- [Task instructions]:
Give the data again exactly as written, skipping any pictures.

### Data in this exercise

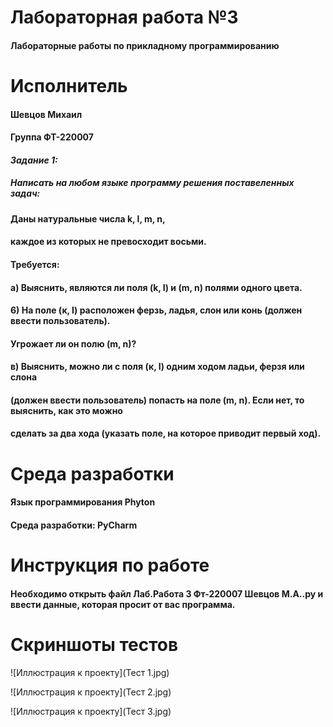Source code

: # **Лабораторная работа №3**
#### Лабораторные работы по прикладному программированию

# **Исполнитель**
#### Шевцов Михаил
#### Группа ФТ-220007

#### *Задание 1:*

##### Написать на любом языке программу решения поставеленных задач:
#### Даны натуральные числа k, l, m, n,
#### каждое из которых не превосходит восьми.
#### Требуется:
#### а) Выяснить, являются ли поля (k, I) и (m, n) полями одного цвета.
#### 6) На поле (к, I) расположен ферзь, ладья, слон или конь (должен ввести пользователь). 
#### Угрожает ли он полю (m, n)?
#### в) Выяснить, можно ли с поля (к, I) одним ходом ладьи, ферзя или слона
#### (должен ввести пользователь) попасть на поле (m, n). Если нет, то выяснить, как это можно 
#### сделать за два хода (указать поле, на которое приводит первый ход).

# **Среда разработки**
#### Язык программирования Phyton
#### Среда разработки: PyCharm

# Инструкция по работе
#### Необходимо открыть файл Лаб.Работа 3 Фт-220007 Шевцов М.А..py и ввести данные, которая просит от вас программа.

# Скриншоты тестов

![Иллюстрация к проекту](Тест 1.jpg)

![Иллюстрация к проекту](Тест 2.jpg)

![Иллюстрация к проекту](Тест 3.jpg)

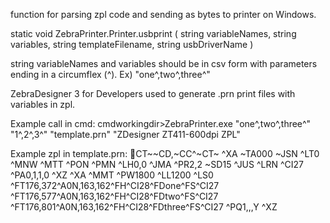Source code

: function for parsing zpl code and sending as bytes to printer on Windows.

static void ZebraPrinter.Printer.usbprint	(	string	variableNames,
                                            string	variables,
                                            string	templateFilename,
                                            string	usbDriverName )

string variableNames and variables should be in csv form with parameters ending in a circumflex (^). Ex) "one^,two^,three^"

ZebraDesigner 3 for Developers used to generate .prn print files with variables in zpl.

Example call in cmd:
cmdworkingdir>ZebraPrinter.exe "one^,two^,three^" "1^,2^,3^" "template.prn" "ZDesigner ZT411-600dpi ZPL"

Example zpl in template.prn:
CT~~CD,~CC^~CT~
^XA
~TA000
~JSN
^LT0
^MNW
^MTT
^PON
^PMN
^LH0,0
^JMA
^PR2,2
~SD15
^JUS
^LRN
^CI27
^PA0,1,1,0
^XZ
^XA
^MMT
^PW1800
^LL1200
^LS0
^FT176,372^A0N,163,162^FH\^CI28^FDone^FS^CI27
^FT176,577^A0N,163,162^FH\^CI28^FDtwo^FS^CI27
^FT176,801^A0N,163,162^FH\^CI28^FDthree^FS^CI27
^PQ1,,,Y
^XZ
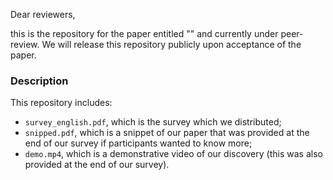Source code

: Dear reviewers,

this is the repository for the paper entitled "" and currently under peer-review. We will release this repository publicly upon acceptance of the paper.

### Description

This repository includes:

* ``survey_english.pdf``, which is the survey which we distributed;
* ``snipped.pdf``, which is a snippet of our paper that was provided at the end of our survey if participants wanted to know more;
* ``demo.mp4``, which is a demonstrative video of our discovery (this was also provided at the end of our survey).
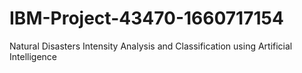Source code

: # IBM-Project-43470-1660717154
Natural Disasters Intensity Analysis and Classification using Artificial Intelligence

######

- [Exercise solution]:
Source code

: # **Лабораторная работа №3**
#### Лабораторные работы по прикладному программированию

# **Исполнитель**
#### Шевцов Михаил
#### Группа ФТ-220007

#### *Задание 1:*

##### Написать на любом языке программу решения поставеленных задач:
#### Даны натуральные числа k, l, m, n,
#### каждое из которых не превосходит восьми.
#### Требуется:
#### а) Выяснить, являются ли поля (k, I) и (m, n) полями одного цвета.
#### 6) На поле (к, I) расположен ферзь, ладья, слон или конь (должен ввести пользователь). 
#### Угрожает ли он полю (m, n)?
#### в) Выяснить, можно ли с поля (к, I) одним ходом ладьи, ферзя или слона
#### (должен ввести пользователь) попасть на поле (m, n). Если нет, то выяснить, как это можно 
#### сделать за два хода (указать поле, на которое приводит первый ход).

# **Среда разработки**
#### Язык программирования Phyton
#### Среда разработки: PyCharm

# Инструкция по работе
#### Необходимо открыть файл Лаб.Работа 3 Фт-220007 Шевцов М.А..py и ввести данные, которая просит от вас программа.

# Скриншоты тестов

![Иллюстрация к проекту](Тест 1.jpg)

![Иллюстрация к проекту](Тест 2.jpg)

![Иллюстрация к проекту](Тест 3.jpg)

Source code

: function for parsing zpl code and sending as bytes to printer on Windows.

static void ZebraPrinter.Printer.usbprint	(	string	variableNames,
                                            string	variables,
                                            string	templateFilename,
                                            string	usbDriverName )

string variableNames and variables should be in csv form with parameters ending in a circumflex (^). Ex) "one^,two^,three^"

ZebraDesigner 3 for Developers used to generate .prn print files with variables in zpl.

Example call in cmd:
cmdworkingdir>ZebraPrinter.exe "one^,two^,three^" "1^,2^,3^" "template.prn" "ZDesigner ZT411-600dpi ZPL"

Example zpl in template.prn:
CT~~CD,~CC^~CT~
^XA
~TA000
~JSN
^LT0
^MNW
^MTT
^PON
^PMN
^LH0,0
^JMA
^PR2,2
~SD15
^JUS
^LRN
^CI27
^PA0,1,1,0
^XZ
^XA
^MMT
^PW1800
^LL1200
^LS0
^FT176,372^A0N,163,162^FH\^CI28^FDone^FS^CI27
^FT176,577^A0N,163,162^FH\^CI28^FDtwo^FS^CI27
^FT176,801^A0N,163,162^FH\^CI28^FDthree^FS^CI27
^PQ1,,,Y
^XZ
Source code

: Dear reviewers,

this is the repository for the paper entitled "" and currently under peer-review. We will release this repository publicly upon acceptance of the paper.

### Description

This repository includes:

* ``survey_english.pdf``, which is the survey which we distributed;
* ``snipped.pdf``, which is a snippet of our paper that was provided at the end of our survey if participants wanted to know more;
* ``demo.mp4``, which is a demonstrative video of our discovery (this was also provided at the end of our survey).
Source code

: # IBM-Project-43470-1660717154
Natural Disasters Intensity Analysis and Classification using Artificial Intelligence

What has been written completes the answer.